Tanto ellos como nosotras constatábamos que era posible potenciarnos, que no se encuentran límites cuando se despliegan ganas y técnica con cuidadosa amorosidad. Para ellos nunca dejamos de ser “señoritas” aunque en algún caso hubiese podido ser casi hija. Aprendimos a respetarnos, a escucharnos, a cuidar del otro. Ellos desde esa simpleza llana desde la que creen no tener nada que dar y nosotras abriéndonos a sus códigos, ausencias, frustraciones y ofreciéndoles adaptaciones y adecuaciones convenientes a sus necesidades y usos. Aprendimos mutuamente que la transformación es posible y que convida a más, porque una empuja a otra y eso sigue multiplicando a otros buenos y sorpresivos momentos. Momentos que son imborrables en las trayectorias de vida, que leudan y salpican a otros, a las familias y a las comunidades.

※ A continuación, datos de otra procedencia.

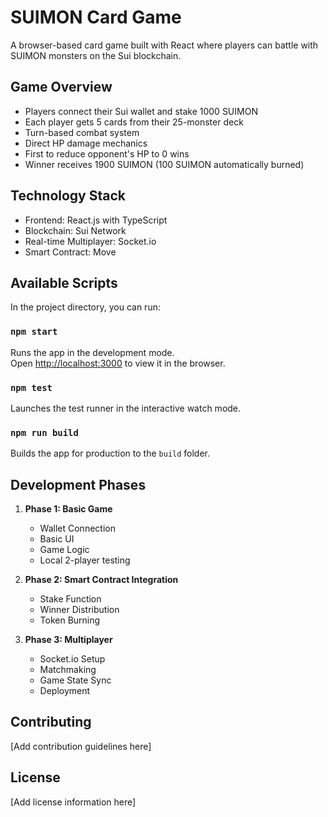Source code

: # SUIMON Card Game

A browser-based card game built with React where players can battle with SUIMON monsters on the Sui blockchain.

## Game Overview

- Players connect their Sui wallet and stake 1000 SUIMON
- Each player gets 5 cards from their 25-monster deck
- Turn-based combat system
- Direct HP damage mechanics
- First to reduce opponent's HP to 0 wins
- Winner receives 1900 SUIMON (100 SUIMON automatically burned)

## Technology Stack

- Frontend: React.js with TypeScript
- Blockchain: Sui Network
- Real-time Multiplayer: Socket.io
- Smart Contract: Move

## Available Scripts

In the project directory, you can run:

### `npm start`

Runs the app in the development mode.\
Open [http://localhost:3000](http://localhost:3000) to view it in the browser.

### `npm test`

Launches the test runner in the interactive watch mode.

### `npm run build`

Builds the app for production to the `build` folder.

## Development Phases

1. **Phase 1: Basic Game**
   - Wallet Connection
   - Basic UI
   - Game Logic
   - Local 2-player testing

2. **Phase 2: Smart Contract Integration**
   - Stake Function
   - Winner Distribution
   - Token Burning

3. **Phase 3: Multiplayer**
   - Socket.io Setup
   - Matchmaking
   - Game State Sync
   - Deployment

## Contributing

[Add contribution guidelines here]

## License

[Add license information here]
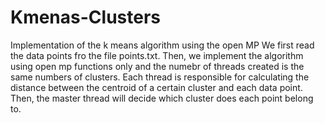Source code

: # Kmenas-Clusters
Implementation of the k means algorithm using the open MP 
We first read the data points fro the file points.txt. Then, we implement the algorithm using open mp functions only and the numebr of threads created is the same numbers of clusters. Each thread is responsible for calculating the distance between the centroid of a certain cluster and each data point. Then, the master thread will decide which cluster does each point belong to.  
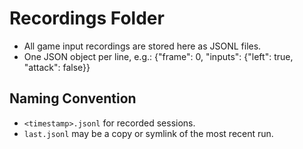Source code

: # Recordings Folder

- All game input recordings are stored here as JSONL files.
- One JSON object per line, e.g.:
  {"frame": 0, "inputs": {"left": true, "attack": false}}

## Naming Convention
- `<timestamp>.jsonl` for recorded sessions.
- `last.jsonl` may be a copy or symlink of the most recent run.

Me digo maestra, educadora, profesión que la vida me ofreció no por elección sino como lo cercano y posible. La valoraba pero no la elegía, era el camino de María Rosa, mi madre, con la que compartí celda de prisión. Fui detenida a los 19 años en Santa Fe. Estuve alojada en la comisaría 4ta, Guardia de Infantería Reforzada de Santa Fe y Unidad N° 1, cárcel de Villa Devoto de Capital Federal. Presa Política entre el 18 de agosto de 1976 y el 12 de marzo de 1982 a disposición del Poder Ejecutivo Nacional (PEN) por averiguación de antecedentes. Aunque quería ser abogada la vida me permitió esta oportunidad, esta inmensa oportunidad, y me agrada, siempre me interpela y me ubica en reflexiones de buenos pedagogos. Una de estas es de Paulo Freire:

“El mundo no es. El mundo está siendo. Mi papel en el mundo como subjetividad curiosa, inteligente, interferidora en la objetividad con que dialécticamente me relaciono, no es solo el de quién constata lo que ocurre sino también es solo la de quién interviene como sujeto de ocurrencias. No soy solo objeto de la Historia sino que soy igualmente su sujeto. En el mundo de la historia, de la cultura, de la política, compruebo no para adaptarme, sino para cambiar”.